28. A method for classifying and/or categorizing and/or segmenting image and/or video data, the method comprising the steps:
providing a foundation model trained by:
providing at least one image and/or video datum including image information of at least one domain and at least one image label,
providing at least one general knowledge graph including information about the at least one domain,
providing at least one textual description of image information of the at least one image and/or video datum,
embedding the at least one textual description in the graph-based neural network using a large language model,
embedding the general knowledge graph in the graph-based neural network,
generating a graph-text feature vector by the graph-based neural network as a function of the at least one textual description and the general knowledge graph,
generating an image feature vector by the foundation model,
(i) training the foundation model based on the graph-text feature vector, or (ii) training the graph-based neural network based on the embedded textual description, the embedded general knowledge graph, and as a function of the image feature vector, and training the foundation model based on the graph-text feature vector and the at least one image and/or video datum, and
providing the trained foundation model and/or the trained graph-based neural network;
providing at least one labeled image and/or labeled video datum;
converting the at least one labeled image and/or labeled video datum into at least one image feature vector by the trained foundation model; and
classifying and/or categorizing and/or segmenting the at least one labeled image and/or labeled video datum as a function of the image feature vector by a trained machine learning classification and/or categorization and/or segmentation algorithm.

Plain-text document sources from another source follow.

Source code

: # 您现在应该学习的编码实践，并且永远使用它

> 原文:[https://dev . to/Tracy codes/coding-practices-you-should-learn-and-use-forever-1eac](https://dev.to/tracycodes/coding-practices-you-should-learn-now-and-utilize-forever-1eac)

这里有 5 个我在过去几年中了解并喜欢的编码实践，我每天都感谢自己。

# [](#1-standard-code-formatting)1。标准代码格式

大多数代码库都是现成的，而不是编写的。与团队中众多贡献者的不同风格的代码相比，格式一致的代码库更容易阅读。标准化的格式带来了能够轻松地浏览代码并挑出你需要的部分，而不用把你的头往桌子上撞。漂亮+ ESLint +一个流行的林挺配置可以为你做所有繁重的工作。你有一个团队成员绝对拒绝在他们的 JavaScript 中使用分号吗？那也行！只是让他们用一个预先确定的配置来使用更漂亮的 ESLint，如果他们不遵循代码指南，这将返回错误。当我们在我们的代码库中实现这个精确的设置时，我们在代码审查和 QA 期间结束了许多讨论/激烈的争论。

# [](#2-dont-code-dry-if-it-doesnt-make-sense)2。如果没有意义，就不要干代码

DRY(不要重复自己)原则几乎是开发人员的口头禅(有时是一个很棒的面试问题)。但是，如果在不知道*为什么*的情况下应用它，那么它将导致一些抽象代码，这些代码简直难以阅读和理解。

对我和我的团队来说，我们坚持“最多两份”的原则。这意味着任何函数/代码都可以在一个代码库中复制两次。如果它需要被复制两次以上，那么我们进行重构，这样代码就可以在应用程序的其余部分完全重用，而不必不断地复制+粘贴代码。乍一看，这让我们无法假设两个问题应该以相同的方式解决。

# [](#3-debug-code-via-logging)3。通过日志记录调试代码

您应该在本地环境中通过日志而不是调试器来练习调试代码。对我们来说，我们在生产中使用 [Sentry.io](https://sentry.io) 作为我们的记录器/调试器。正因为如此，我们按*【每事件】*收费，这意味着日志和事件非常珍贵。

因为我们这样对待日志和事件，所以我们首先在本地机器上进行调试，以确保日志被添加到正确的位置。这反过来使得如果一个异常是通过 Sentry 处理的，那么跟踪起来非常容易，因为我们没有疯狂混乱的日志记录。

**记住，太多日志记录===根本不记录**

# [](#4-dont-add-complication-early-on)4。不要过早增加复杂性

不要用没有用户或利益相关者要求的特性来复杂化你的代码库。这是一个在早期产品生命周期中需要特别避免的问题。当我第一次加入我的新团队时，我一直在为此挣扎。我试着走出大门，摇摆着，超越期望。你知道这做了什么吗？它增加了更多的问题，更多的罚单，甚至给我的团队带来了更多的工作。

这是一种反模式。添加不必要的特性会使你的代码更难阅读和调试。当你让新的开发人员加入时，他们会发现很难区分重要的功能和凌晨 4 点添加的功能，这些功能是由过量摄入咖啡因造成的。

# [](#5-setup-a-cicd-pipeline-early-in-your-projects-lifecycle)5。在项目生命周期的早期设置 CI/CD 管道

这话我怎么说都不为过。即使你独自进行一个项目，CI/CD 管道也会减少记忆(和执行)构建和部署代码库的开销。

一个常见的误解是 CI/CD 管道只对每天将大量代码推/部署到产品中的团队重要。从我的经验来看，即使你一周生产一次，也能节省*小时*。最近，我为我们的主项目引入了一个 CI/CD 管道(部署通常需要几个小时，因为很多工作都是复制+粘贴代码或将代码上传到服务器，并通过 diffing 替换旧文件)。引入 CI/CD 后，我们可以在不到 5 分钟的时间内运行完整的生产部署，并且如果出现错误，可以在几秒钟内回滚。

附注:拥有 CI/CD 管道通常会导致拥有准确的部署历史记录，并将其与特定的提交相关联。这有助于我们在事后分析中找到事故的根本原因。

29. A non-transitory computer-readable data carrier having program code of a computer program for training a foundation model including a deep neural network and/or a graph-based neural network, the program code, when executed by a computer, causing the computer to perform the following steps:
providing at least one image and/or video datum including image information of at least one domain and at least one image label;
providing at least one general knowledge graph including information about the at least one domain;
providing at least one textual description of image information of the at least one image and/or video datum;
embedding the at least one textual description in the graph-based neural network using a large language model;
embedding the general knowledge graph in the graph-based neural network;
generating a graph-text feature vector by the graph-based neural network as a function of the at least one textual description and the general knowledge graph;
generating an image feature vector by the foundation model;
(i) training the foundation model based on the graph-text feature vector, or (ii) training the graph-based neural network based on the embedded textual description, the embedded general knowledge graph, and as a function of the image feature vector, and training the foundation model based on the graph-text feature vector and the at least one image and/or video datum; and
providing the trained foundation model and/or the trained graph-based neural network.